Представители печатных и электронных изданий наперебой выкрикивали вопросы, тыкали в меня микрофонами и щелкали объективами камер.
Будучи человеком привыкшим, я заняла позицию в нескольких метрах от толпы и одним жестом успокоила акул пера.
– Добрый день, коллеги. Развод Миролюбова Григория Борисовича и Миролюбовой Галины Яковлевны только что состоялся на взаимно согласованных условиях. Стороны претензий друг к другу не имеют и разошлись мирно как взрослые люди.
– А что с холдингом? – перебил меня кто-то из толпы.
– Произошедшее сегодня никак не повлияет на деятельность компании, точно так же, как и на состав руководства.
– Что Вы скажете о второй семье Вашего свекра? Они здесь?
– Сказанное мной прошу считать официальным комментарием представительства холдинга, все остальное будет выпущено позже в статьях или в интервью Галины Яковлевны и Григория Борисовича.
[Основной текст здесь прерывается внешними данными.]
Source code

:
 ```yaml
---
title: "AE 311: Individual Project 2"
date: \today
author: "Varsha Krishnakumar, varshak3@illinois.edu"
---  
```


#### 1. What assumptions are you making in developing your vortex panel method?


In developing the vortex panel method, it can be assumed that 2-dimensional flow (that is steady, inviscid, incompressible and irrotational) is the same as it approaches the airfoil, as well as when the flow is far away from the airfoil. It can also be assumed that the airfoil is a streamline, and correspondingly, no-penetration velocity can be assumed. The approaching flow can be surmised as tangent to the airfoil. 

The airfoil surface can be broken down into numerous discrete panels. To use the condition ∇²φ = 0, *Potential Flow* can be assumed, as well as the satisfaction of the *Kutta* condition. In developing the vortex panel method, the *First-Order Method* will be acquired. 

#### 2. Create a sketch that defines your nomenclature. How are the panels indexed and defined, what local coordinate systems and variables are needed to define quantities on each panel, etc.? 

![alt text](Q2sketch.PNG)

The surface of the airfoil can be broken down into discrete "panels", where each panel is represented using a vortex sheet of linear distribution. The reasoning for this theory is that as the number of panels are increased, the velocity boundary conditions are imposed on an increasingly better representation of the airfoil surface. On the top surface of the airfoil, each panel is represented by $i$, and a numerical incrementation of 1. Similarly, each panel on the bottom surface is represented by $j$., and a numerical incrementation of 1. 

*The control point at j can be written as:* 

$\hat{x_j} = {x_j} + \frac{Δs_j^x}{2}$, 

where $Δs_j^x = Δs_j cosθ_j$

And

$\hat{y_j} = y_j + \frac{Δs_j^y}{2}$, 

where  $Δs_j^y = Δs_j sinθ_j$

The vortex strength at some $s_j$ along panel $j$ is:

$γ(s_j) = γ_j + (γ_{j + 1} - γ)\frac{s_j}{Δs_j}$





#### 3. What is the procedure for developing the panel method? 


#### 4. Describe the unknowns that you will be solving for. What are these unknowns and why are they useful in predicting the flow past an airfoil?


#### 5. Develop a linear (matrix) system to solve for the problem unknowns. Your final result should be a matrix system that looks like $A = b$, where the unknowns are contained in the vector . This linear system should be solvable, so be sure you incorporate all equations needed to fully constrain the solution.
На данный момент это вся необходимая информация. Всем спасибо.
И хоть вопросы на меня сыпались градом – тактичные и не очень – я предпочла развернуться и уверенно удалиться к машине.
Охранники начали разгонять толпу журналистов, которые, конечно, хотели дождаться появления Григория Борисовича и его команды, чтобы задать вопросы, ответы на которые не получили, но я точно знала, что свекр сделает все возможное, чтобы даже не пересечься с этими писаками.
Моя работа была закончена, так что я с облегчением села в такси, где могла почувствовать себя не пиарщиком, а обычной женщиной, свекровь которой только что развелась.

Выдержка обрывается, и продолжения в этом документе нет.